The chief obstacle to changing starting times could be buses. Yep, bus companies dictate school schedules for economic reasons: If we stagger start times, we can use fewer buses and save money. So, high schools typically start first, then the middle schools, with elementary schools having the latest start times. With this schedule, one bus can make three runs to service the different grade levels, allowing the bus companies to lower their costs by getting three times the use out of a single bus. And since we have a hard time documenting any “concrete” benefits (better test scores) based on 9:30 start times, it makes it more difficult to justify the added expense of adding buses to make their runs at roughly the same time.
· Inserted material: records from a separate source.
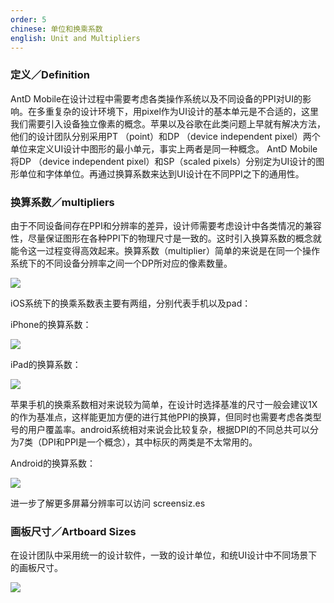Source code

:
 ```yaml
---
order: 5
chinese: 单位和换乘系数
english: Unit and Multipliers 
---
```


### 定义／Definition  

AntD Mobile在设计过程中需要考虑各类操作系统以及不同设备的PPI对UI的影响。在多重复杂的设计环境下，用pixel作为UI设计的基本单元是不合适的，这里我们需要引入设备独立像素的概念。苹果以及谷歌在此类问题上早就有解决方法，他们的设计团队分别采用PT （point）和DP （device independent pixel）两个单位来定义UI设计中图形的最小单元，事实上两者是同一种概念。
AntD Mobile将DP （device independent pixel）和SP（scaled pixels）分别定为UI设计的图形单位和字体单位。再通过换算系数来达到UI设计在不同PPI之下的通用性。

### 换算系数／multipliers  

由于不同设备间存在PPI和分辨率的差异，设计师需要考虑设计中各类情况的兼容性，尽量保证图形在各种PPI下的物理尺寸是一致的。这时引入换算系数的概念就能令这一过程变得高效起来。换算系数（multiplier）简单的来说是在同一个操作系统下的不同设备分辨率之间一个DP所对应的像素数量。 

![](https://os.alipayobjects.com/rmsportal/yGbLSzSEOXtOrfK.png) 

iOS系统下的换乘系数表主要有两组，分别代表手机以及pad： 

iPhone的换算系数： 

![](https://os.alipayobjects.com/rmsportal/LaOsAgSfYQuyALQ.png)

iPad的换算系数：

![](https://os.alipayobjects.com/rmsportal/oyMeqeJihcjqiqG.png) 

苹果手机的换乘系数相对来说较为简单，在设计时选择基准的尺寸一般会建议1X的作为基准点，这样能更加方便的进行其他PPI的换算，但同时也需要考虑各类型号的用户覆盖率。android系统相对来说会比较复杂，根据DPI的不同总共可以分为7类（DPI和PPI是一个概念），其中标灰的两类是不太常用的。

Android的换算系数： 

![](https://os.alipayobjects.com/rmsportal/pflzZpXUROmvxOe.png)

进一步了解更多屏幕分辨率可以访问 screensiz.es

### 画板尺寸／Artboard Sizes

在设计团队中采用统一的设计软件，一致的设计单位，和统UI设计中不同场景下的画板尺寸。

![](https://os.alipayobjects.com/rmsportal/HvtfdjGjgIpvRAa.png)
So although I believe that later start times would benefit students and reject the idea that standardized test scores should dominate our schools the way they do, I understand the forces that are stopping this from serious consideration in most school districts. What we need, then, is for everyone to come together to look at this issue seriously in order to study its merits. What if we were to have two high schools in the same district start at different times? We would need a baseline of relevant statistics in order to compare the outcomes fairly, which would take some compiling. A partial list of important facts might include the following: tardies, absences, deans’ referrals, detentions, grades, standardized test scores, transportation costs, and participation rates in extra-curricular activities. Then we would have to conduct surveys on the more subjective aspects of the issue: Teacher evaluations of class attentiveness and overall school atmosphere, student attitudes toward school, and parental views on impacts on their routines (it might be easier to get a teenager moving and eating a decent breakfast if they got more sleep, for example) and their children’s attitudes might be some of the areas from which to seek input. It would clearly take some work, some expense, and the risk that after all that, you still wouldn’t have a definitive answer. But with the sleep experts so adamant in their research on the negative aspects of teens not getting enough sleep, the challenges of understanding the relationship of school start times to adequate rest for growing children is well worth the time, money, and trouble.
Should the results of these types of experiments provide the smoking gun for later start times, the challenges would really begin in trying to institute this new paradigm on a larger scale. But when it comes to the health and well-being of our children, the difficulties in instituting changes should never thwart our efforts to improve current practices. It might be hard to imagine high schools starting classes at 10:00 A.M., but that shouldn’t stop us from determining if that would be better.
Typically, everyone likes to institute changes wholesale, if we have to change at all. The simplicity of large-scale modifications, however, can’t prevent a more subtle approach which would help us to move gradually to something that could make a big difference in the education of our students. It took a long time to establish the connection between good nutrition and learning, but we came to recognize that a decent breakfast is crucial for our kids’ learning and now provide one for those in need at no cost to them. Sleep might be even more important to help our children do their best, and we shouldn’t let the logistics of finding out if this is true in relation to school start times keep us from finding out more definitively.